Collected data:
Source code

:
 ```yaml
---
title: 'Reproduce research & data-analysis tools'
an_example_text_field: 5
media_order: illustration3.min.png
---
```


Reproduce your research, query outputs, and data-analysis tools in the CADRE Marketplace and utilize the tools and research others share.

* * *

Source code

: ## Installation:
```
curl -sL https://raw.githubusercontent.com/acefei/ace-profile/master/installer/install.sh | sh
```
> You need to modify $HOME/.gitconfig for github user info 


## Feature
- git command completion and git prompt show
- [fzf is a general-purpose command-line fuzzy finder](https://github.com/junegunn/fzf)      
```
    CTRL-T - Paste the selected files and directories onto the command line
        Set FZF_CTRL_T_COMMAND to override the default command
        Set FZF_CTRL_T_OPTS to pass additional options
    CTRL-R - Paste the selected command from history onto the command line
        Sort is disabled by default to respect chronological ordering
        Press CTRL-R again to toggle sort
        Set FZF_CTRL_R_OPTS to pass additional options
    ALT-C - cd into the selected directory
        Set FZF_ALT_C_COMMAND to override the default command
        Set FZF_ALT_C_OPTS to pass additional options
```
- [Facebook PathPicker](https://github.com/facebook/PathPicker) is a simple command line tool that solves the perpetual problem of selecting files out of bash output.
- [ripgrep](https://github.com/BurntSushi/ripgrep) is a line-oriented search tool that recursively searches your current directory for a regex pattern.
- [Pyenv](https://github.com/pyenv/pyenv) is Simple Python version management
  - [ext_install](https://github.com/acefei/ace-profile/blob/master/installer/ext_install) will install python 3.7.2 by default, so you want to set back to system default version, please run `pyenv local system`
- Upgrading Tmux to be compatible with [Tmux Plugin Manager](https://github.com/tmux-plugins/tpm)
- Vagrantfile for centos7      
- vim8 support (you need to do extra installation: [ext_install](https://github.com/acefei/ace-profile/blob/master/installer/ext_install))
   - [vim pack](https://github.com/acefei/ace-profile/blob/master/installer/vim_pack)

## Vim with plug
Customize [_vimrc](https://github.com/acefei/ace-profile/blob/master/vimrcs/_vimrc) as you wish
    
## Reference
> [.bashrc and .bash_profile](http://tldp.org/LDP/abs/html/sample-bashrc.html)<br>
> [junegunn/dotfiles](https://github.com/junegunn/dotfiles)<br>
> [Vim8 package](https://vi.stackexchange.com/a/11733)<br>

* * *

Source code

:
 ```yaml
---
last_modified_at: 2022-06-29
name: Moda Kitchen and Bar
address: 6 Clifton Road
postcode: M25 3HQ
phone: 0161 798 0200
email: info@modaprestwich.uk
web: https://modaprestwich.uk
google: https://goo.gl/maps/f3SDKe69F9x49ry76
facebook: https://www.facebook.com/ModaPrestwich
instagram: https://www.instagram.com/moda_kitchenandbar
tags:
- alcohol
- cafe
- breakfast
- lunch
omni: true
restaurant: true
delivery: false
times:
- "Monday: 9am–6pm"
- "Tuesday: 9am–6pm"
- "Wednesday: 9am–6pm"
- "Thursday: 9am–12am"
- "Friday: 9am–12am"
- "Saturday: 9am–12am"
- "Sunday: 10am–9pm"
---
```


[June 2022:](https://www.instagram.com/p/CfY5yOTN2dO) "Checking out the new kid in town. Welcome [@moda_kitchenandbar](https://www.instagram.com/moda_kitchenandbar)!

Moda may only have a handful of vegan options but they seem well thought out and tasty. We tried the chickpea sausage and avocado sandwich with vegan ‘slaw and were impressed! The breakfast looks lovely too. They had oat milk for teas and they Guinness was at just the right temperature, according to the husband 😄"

WORK ORDER » Reproduce verbatim the lines above, from the line with "out the new" through the line with "Moda may only".

RESPONSE TO THIS EXERCISE »
[June 2022:](https://www.instagram.com/p/CfY5yOTN2dO) "Checking out the new kid in town. Welcome [@moda_kitchenandbar](https://www.instagram.com/moda_kitchenandbar)!

Moda may only have a handful of vegan options but they seem well thought out and tasty. We tried the chickpea sausage and avocado sandwich with vegan ‘slaw and were impressed! The breakfast looks lovely too. They had oat milk for teas and they Guinness was at just the right temperature, according to the husband 😄"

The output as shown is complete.